Le 20 décembre dernier, le gouvernement espagnol du Parti Populaire a présenté l’avant-projet de la « Loi Organique pour la protection de la vie du conçu et des droits de la femme enceinte ». Dénoncée par le mouvement féministe et de larges segments de la gauche, en cas d’acceptation, cette loi signifierait le recul le plus important en matière de droits sexuels et reproductifs dans l’Etat Espagnol depuis la dictature franquiste.
La plus rétrograde des trois réformes depuis 30 ans
Il s’agirait également du troisième changement dans la réglementation de l’avortement des 30 dernières années. Le premier eut lieu avec la loi de 1985, approuvée par le gouvernement du PSOE (Parti Socialiste Ouvrier Espagnol) suite à son passage par le Tribunal Constitutionnel, lequel maintint l’interruption de grossesse volontaire dans le code pénal tout en la rendant accessible dans trois conditions et dans des délais déterminés : viol jusqu’à 12 semaines, malformations du fœtus jusqu’à 22 semaines et risques pour la santé physique et psychique sans délais restrictif. Malgré le fait que cette loi supposait une amélioration en comparaison avec la pénalisation absolue précédente, le mouvement féministe de l’Etat Espagnol a maintenu la revendication de l’avortement libre et gratuit. C’est-à-dire, sa dépénalisation totale et sa réalisation au sein d’un système de santé publique sans aucun type de restriction. Le PSOE a mis 25 ans pour entendre ces revendications, et seulement en partie. Mal et tard, une nouvelle loi qui établissait le délai de 14 semaines pendant lesquelles les femmes pouvaient interrompre une grossesse sans avoir à avancer une raison quelconque fut mise en place en 2010. En cas de malformations du fœtus ou de danger pour la santé de la femme, celle-ci pouvait obtenir une autorisation pour l’interruption de grossesse jusqu’à la semaine 22. En plus de maintenir l’avortement dans le code pénal, le PSOE n’a pas osé contrarier la droite espagnole en ce qui concerne la régulation de l’objection de conscience des professionnels de la santé publique, il a empêché que les mineurs puissent avoir accès à une interruption sans avertissement des parents et a imposé, entre autres obstacles, une période de réflexion de trois jours entre le moment où la femme accède à un médecin et la réalisation de l’avortement. Juste ensuite, le Parti Populaire a mené la Loi en recours devant le Tribunal Constitutionnel, où elle s’y trouve toujours.

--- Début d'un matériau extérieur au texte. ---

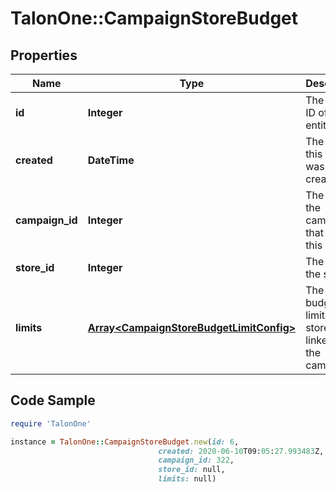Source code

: # TalonOne::CampaignStoreBudget

## Properties

Name | Type | Description | Notes
------------ | ------------- | ------------- | -------------
**id** | **Integer** | The internal ID of this entity. | 
**created** | **DateTime** | The time this entity was created. | 
**campaign_id** | **Integer** | The ID of the campaign that owns this entity. | 
**store_id** | **Integer** | The ID of the store. | 
**limits** | [**Array&lt;CampaignStoreBudgetLimitConfig&gt;**](CampaignStoreBudgetLimitConfig.md) | The set of budget limits for stores linked to the campaign. | 

## Code Sample

```ruby
require 'TalonOne'

instance = TalonOne::CampaignStoreBudget.new(id: 6,
                                 created: 2020-06-10T09:05:27.993483Z,
                                 campaign_id: 322,
                                 store_id: null,
                                 limits: null)
```


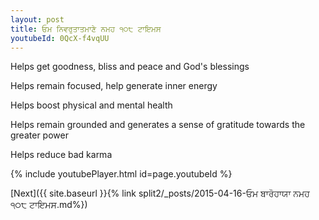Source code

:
 ```yaml
---
layout: post
title: ਓਮ ਨਿਵਰੁਤਾਤਮਾਣੇ ਨਮਹ ੧੦੮ ਟਾਇਮਸ
youtubeId: 0QcX-f4vqUU
---
```

 
 
Helps get goodness, bliss and peace and God's blessings
 
Helps remain focused, help generate inner energy 
 
Helps boost physical and mental health 
 
Helps remain grounded and generates a sense of gratitude towards the greater power 
 
Helps reduce bad karma
 
 
 
 


{% include youtubePlayer.html id=page.youtubeId %}
 
[Next]({{ site.baseurl }}{% link  split2/_posts/2015-04-16-ਓਮ ਬਾਰੋਹਾਯਾ ਨਮਹ ੧੦੮ ਟਾਇਮਸ.md%})
 
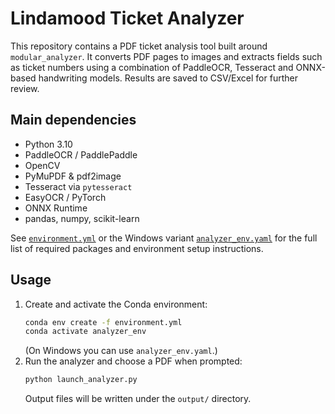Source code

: # Lindamood Ticket Analyzer

This repository contains a PDF ticket analysis tool built around
`modular_analyzer`. It converts PDF pages to images and extracts fields such
as ticket numbers using a combination of PaddleOCR, Tesseract and ONNX-based
handwriting models. Results are saved to CSV/Excel for further review.

## Main dependencies
- Python 3.10
- PaddleOCR / PaddlePaddle
- OpenCV
- PyMuPDF & pdf2image
- Tesseract via `pytesseract`
- EasyOCR / PyTorch
- ONNX Runtime
- pandas, numpy, scikit-learn

See [`environment.yml`](environment.yml) or the Windows variant
[`analyzer_env.yaml`](analyzer_env.yaml) for the full list of required packages
and environment setup instructions.

## Usage
1. Create and activate the Conda environment:
   ```bash
   conda env create -f environment.yml
   conda activate analyzer_env
   ```
   (On Windows you can use `analyzer_env.yaml`.)
2. Run the analyzer and choose a PDF when prompted:
   ```bash
   python launch_analyzer.py
   ```
   Output files will be written under the `output/` directory.
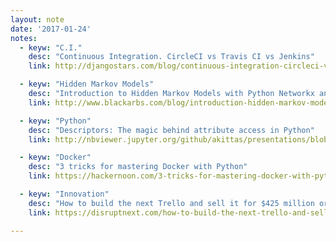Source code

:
 ```yaml
---
layout: note
date: '2017-01-24'
notes:
  - keyw: "C.I."
    desc: "Continuous Integration. CircleCI vs Travis CI vs Jenkins"
    link: http://djangostars.com/blog/continuous-integration-circleci-vs-travisci-vs-jenkins/

  - keyw: "Hidden Markov Models"
    desc: "Introduction to Hidden Markov Models with Python Networkx and Sklearn"
    link: http://www.blackarbs.com/blog/introduction-hidden-markov-models-python-networkx-sklearn/2/9/2017

  - keyw: "Python"
    desc: "Descriptors: The magic behind attribute access in Python"
    link: http://nbviewer.jupyter.org/github/akittas/presentations/blob/master/pythess/descriptors/descriptors.ipynb

  - keyw: "Docker"
    desc: "3 tricks for mastering Docker with Python"
    link: https://hackernoon.com/3-tricks-for-mastering-docker-with-python-99876412348d#.ux21pd2v7

  - keyw: "Innovation"
    desc: "How to build the next Trello and sell it for $425 million or more"
    link: https://disruptnext.com/how-to-build-the-next-trello-and-sell-it-for-425-million-or-more-589045c9bd64#.36d2wfb99

---
```

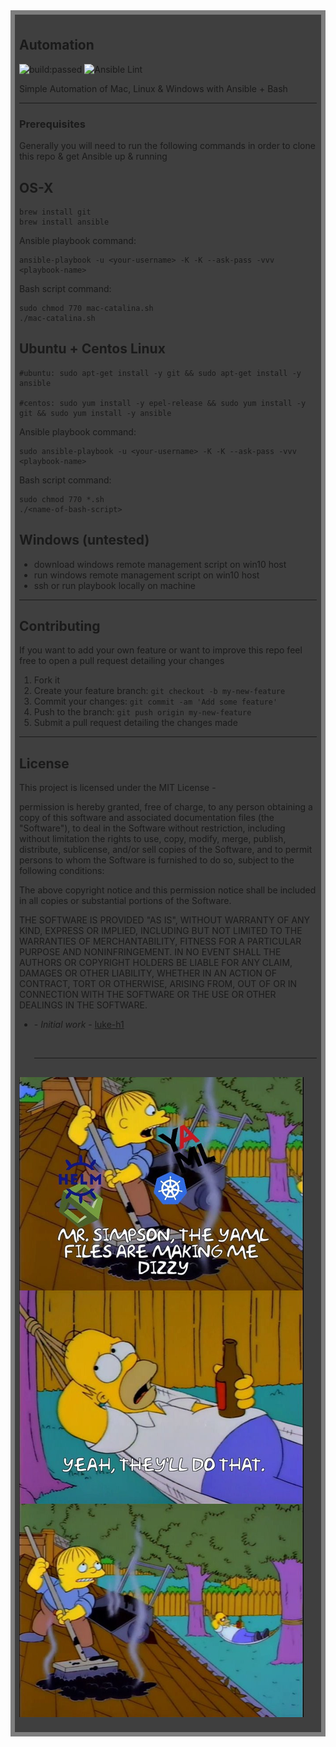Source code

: <div style="background:rgba(0,0,0,0.5);padding:0.5em;">
<div style="background:rgba(0,0,0,0.5);padding:0.5em;">
<h2>Automation</h2>   


![build:passed](https://travis-ci.com/luke-h1/Automation.svg?branch=master&amp;status=passed) 
![Ansible Lint](https://github.com/luke-h1/Automation/workflows/Ansible%20Lint/badge.svg?branch=master)

Simple Automation of Mac, Linux & Windows with Ansible + Bash 
<hr> 

### Prerequisites
Generally you will need to run the following commands in order to clone this repo & get Ansible up & running 


## OS-X 
```
brew install git  
brew install ansible 
```


Ansible playbook command: 

```
ansible-playbook -u <your-username> -K -K --ask-pass -vvv <playbook-name> 
```

Bash script command: 
```
sudo chmod 770 mac-catalina.sh 
./mac-catalina.sh 
``` 
## Ubuntu + Centos Linux 
```
#ubuntu: sudo apt-get install -y git && sudo apt-get install -y ansible   

#centos: sudo yum install -y epel-release && sudo yum install -y git && sudo yum install -y ansible 
```

Ansible playbook command: 

```
sudo ansible-playbook -u <your-username> -K -K --ask-pass -vvv <playbook-name> 
```

Bash script command: 
```
sudo chmod 770 *.sh 
./<name-of-bash-script>
``` 


## Windows (untested) 
 * download windows remote management script on win10 host
 * run windows remote management script on win10 host 
 * ssh or run playbook locally on machine 
<hr> 



## Contributing
If you want to add your own feature or want to improve this repo feel free to open a pull request detailing your changes
1. Fork it 
2. Create your feature branch: `git checkout -b my-new-feature`
3. Commit your changes: `git commit -am 'Add some feature'`
4. Push to the branch: `git push origin my-new-feature`
5. Submit a pull request detailing the changes made 


<hr>

## License
This project is licensed under the MIT License - 

permission is hereby granted, free of charge, to any person obtaining a copy of this software and associated documentation files (the "Software"), to deal in the Software without restriction, including without limitation the rights to use, copy, modify, merge, publish, distribute, sublicense, and/or sell copies of the Software, and to permit persons to whom the Software is furnished to do so, subject to the following conditions:

The above copyright notice and this permission notice shall be included in all copies or substantial portions of the Software.

THE SOFTWARE IS PROVIDED "AS IS", WITHOUT WARRANTY OF ANY KIND, EXPRESS OR IMPLIED, INCLUDING BUT NOT LIMITED TO THE WARRANTIES OF MERCHANTABILITY, FITNESS FOR A PARTICULAR PURPOSE AND NONINFRINGEMENT. IN NO EVENT SHALL THE AUTHORS OR COPYRIGHT HOLDERS BE LIABLE FOR ANY CLAIM, DAMAGES OR OTHER LIABILITY, WHETHER IN AN ACTION OF CONTRACT, TORT OR OTHERWISE, ARISING FROM, OUT OF OR IN CONNECTION WITH THE SOFTWARE OR THE USE OR OTHER DEALINGS IN THE SOFTWARE.

* **<luke-h1>** - *Initial work* - [luke-h1](https://github.com/luke-h1) 
  
  
  <br> 
  <hr>
##

![](/static/image.jpeg)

Suite à son arrivée au pouvoir en 2011, et suite à la nomination de Alberto Ruiz Gallardon en tant que ministre de la Justice, le Parti Populaire a assuré qu’il changerait à nouveau la loi pendant la première moitié de sa législature. Nombreuses ont été depuis lors les déclarations de Gallardón où il assurait que la « maternité était ce qui rendait les femmes réellement femmes » (sic) en promettant abolir la loi anti-vie du PSOE. Deux années de rumeurs et d’opacité en ce qui concerne cette loi se sont écoulées. Pendant ce temps, le gouvernement a laissé entendre qu’il entendait revenir à la législation de 85 en éliminant le motif de malformation. Les arguments étaient la non-discrimination des fœtus et que la diversité fonctionnelle n’était pas un motif pour empêcher la naissance d’un être humain. Entre temps, bien évidemment, il réduisait sans cesse les aides de toutes sortes et les services sociaux, ainsi que la récente loi de dépendance et d’autres prestations à l’autonomie restreinte. Nous autres féministes avons depuis craint le pire. Et, en dépit de cela, la réalité à de nouveau surpassé nos pires cauchemars.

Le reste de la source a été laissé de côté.